» **What to do**: Pick each line containing "using" out of the records.

» **Provided information**:
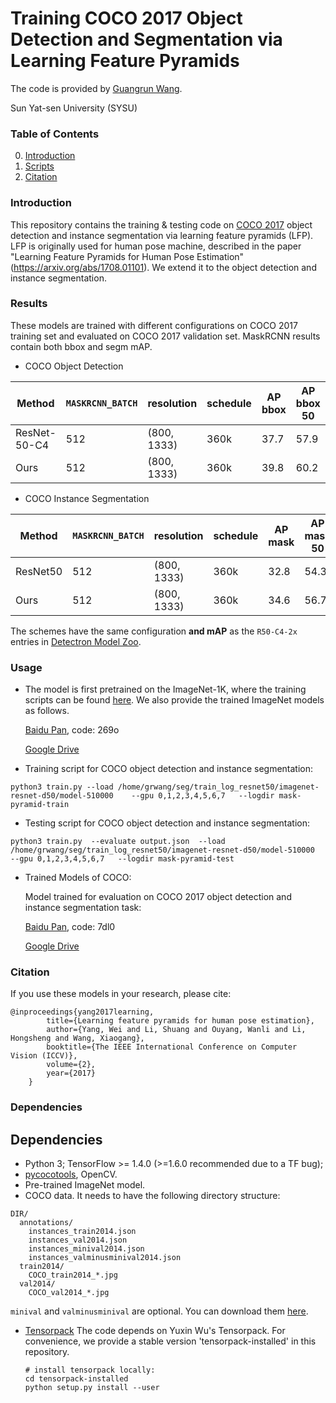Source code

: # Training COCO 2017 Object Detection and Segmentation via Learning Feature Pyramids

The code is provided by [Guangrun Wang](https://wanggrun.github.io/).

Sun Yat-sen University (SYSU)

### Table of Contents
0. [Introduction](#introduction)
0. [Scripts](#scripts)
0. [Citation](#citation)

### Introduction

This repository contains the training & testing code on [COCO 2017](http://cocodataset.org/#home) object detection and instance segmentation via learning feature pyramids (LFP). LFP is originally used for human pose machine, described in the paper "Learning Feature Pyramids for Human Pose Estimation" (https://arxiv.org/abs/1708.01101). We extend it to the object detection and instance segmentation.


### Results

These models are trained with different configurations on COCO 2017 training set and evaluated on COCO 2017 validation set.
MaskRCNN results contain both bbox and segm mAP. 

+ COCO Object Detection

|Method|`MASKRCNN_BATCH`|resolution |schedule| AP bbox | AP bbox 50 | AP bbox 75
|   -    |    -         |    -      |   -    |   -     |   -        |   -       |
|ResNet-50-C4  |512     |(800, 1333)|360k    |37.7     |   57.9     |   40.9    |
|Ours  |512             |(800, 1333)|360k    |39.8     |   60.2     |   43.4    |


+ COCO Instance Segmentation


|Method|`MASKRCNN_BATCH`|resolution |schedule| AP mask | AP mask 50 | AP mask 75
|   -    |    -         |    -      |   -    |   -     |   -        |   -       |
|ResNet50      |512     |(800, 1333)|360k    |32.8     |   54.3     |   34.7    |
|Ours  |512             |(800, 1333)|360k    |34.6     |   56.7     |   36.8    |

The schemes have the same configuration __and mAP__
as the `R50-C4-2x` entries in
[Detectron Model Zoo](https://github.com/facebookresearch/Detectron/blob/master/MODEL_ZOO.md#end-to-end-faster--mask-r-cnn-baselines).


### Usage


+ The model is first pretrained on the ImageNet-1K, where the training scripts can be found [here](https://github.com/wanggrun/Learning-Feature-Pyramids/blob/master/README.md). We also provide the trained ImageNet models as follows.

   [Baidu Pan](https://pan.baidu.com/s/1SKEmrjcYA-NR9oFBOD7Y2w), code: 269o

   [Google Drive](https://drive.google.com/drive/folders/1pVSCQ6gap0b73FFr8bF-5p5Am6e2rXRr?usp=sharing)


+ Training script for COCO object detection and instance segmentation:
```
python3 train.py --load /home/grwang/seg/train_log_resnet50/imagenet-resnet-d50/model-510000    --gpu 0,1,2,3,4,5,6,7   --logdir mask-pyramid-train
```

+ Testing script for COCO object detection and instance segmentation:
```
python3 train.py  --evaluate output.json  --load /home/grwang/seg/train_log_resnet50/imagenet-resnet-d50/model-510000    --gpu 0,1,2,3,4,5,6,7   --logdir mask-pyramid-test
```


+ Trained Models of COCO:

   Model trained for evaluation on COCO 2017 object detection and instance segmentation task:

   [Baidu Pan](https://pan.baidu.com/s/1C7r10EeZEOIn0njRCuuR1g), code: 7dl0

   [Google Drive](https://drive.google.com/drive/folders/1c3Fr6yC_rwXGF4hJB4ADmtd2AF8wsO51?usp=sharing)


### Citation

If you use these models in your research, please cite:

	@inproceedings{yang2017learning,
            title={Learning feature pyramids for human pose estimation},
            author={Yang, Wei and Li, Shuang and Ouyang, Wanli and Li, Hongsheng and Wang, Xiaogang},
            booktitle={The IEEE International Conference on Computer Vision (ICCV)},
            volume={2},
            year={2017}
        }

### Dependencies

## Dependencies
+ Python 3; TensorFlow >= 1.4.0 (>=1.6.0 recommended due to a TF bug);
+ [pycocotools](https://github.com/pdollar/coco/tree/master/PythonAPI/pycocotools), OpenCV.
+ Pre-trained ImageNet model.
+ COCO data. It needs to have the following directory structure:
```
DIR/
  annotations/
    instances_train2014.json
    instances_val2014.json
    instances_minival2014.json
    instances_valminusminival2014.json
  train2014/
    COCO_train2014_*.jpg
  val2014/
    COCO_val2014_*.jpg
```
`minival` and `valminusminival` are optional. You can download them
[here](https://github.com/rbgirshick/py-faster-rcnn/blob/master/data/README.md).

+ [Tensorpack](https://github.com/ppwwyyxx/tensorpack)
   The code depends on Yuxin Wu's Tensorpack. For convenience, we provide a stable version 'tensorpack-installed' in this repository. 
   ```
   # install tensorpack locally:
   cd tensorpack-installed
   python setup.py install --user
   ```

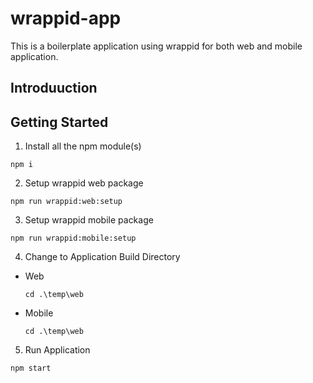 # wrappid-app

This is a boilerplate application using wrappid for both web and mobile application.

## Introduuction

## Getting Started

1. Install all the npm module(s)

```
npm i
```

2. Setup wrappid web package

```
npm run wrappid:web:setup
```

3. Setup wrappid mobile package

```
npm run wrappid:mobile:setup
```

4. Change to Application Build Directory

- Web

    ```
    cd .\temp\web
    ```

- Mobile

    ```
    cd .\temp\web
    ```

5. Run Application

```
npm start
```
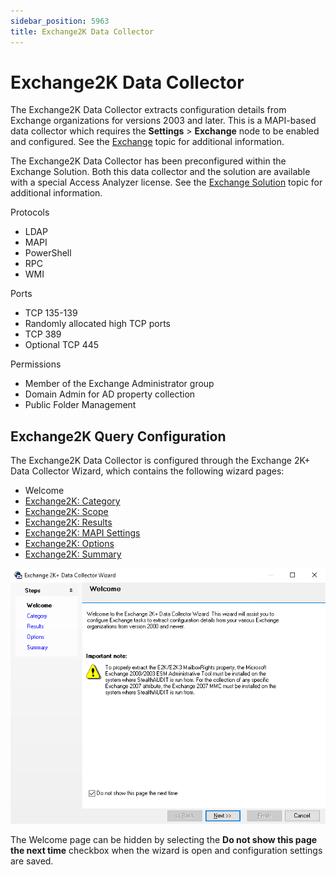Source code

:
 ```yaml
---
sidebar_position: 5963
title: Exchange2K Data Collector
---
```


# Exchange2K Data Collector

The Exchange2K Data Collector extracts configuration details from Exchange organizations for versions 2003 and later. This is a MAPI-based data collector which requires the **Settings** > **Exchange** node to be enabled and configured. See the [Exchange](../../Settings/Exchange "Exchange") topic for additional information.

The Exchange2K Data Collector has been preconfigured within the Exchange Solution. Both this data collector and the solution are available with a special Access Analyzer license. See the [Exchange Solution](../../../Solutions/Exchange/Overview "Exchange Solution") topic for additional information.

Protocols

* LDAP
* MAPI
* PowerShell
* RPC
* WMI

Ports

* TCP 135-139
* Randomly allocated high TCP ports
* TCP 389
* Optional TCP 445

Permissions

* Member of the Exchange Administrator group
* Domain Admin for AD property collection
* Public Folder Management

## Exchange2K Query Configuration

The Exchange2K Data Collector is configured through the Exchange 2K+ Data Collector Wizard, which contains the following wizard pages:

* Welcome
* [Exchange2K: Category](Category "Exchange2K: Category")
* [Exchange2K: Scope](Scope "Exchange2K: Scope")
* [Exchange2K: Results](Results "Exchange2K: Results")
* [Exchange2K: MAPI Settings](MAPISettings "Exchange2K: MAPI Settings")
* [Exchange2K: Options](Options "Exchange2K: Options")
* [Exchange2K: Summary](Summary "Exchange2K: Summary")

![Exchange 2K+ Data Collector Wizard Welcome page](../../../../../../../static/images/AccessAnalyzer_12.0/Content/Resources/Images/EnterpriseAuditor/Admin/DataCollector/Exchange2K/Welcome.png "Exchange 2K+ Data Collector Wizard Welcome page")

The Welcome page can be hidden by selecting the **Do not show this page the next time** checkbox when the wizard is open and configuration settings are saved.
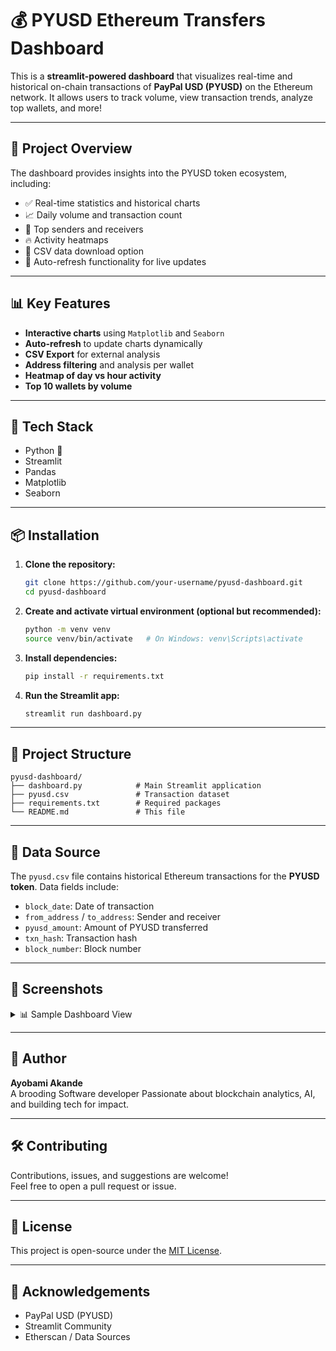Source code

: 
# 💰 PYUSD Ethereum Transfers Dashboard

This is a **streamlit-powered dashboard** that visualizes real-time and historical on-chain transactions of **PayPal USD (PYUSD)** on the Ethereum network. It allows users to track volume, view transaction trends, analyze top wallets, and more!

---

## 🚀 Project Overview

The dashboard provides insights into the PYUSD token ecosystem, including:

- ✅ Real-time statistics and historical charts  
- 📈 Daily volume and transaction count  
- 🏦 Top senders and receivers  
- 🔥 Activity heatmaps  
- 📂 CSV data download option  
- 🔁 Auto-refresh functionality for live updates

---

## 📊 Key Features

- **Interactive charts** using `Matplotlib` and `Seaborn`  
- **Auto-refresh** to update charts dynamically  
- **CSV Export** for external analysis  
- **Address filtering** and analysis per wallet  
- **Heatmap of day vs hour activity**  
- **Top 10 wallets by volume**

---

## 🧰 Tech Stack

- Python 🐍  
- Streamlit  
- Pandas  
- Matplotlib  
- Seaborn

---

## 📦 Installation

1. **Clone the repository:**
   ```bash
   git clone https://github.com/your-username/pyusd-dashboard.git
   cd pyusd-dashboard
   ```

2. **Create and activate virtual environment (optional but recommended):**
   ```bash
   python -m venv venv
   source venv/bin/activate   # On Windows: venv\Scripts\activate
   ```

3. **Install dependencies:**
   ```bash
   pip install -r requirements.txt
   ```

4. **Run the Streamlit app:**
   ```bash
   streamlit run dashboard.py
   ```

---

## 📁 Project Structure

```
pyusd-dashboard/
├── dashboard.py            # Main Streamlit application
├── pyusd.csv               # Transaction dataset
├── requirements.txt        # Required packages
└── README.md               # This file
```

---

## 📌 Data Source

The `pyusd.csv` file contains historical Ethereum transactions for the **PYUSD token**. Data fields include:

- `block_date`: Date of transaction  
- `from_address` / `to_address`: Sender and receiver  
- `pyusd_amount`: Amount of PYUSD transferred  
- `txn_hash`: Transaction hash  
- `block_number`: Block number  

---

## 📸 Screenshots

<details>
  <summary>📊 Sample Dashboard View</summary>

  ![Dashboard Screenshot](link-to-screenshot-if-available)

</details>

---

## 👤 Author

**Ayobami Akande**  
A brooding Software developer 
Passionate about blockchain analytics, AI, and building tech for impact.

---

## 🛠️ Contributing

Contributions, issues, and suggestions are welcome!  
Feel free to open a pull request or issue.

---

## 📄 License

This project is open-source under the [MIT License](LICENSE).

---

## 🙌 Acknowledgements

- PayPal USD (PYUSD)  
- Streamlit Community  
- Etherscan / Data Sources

» **Task output**:
This is a boilerplate application using wrappid for both web and mobile application.
- **Interactive charts** using `Matplotlib` and `Seaborn`  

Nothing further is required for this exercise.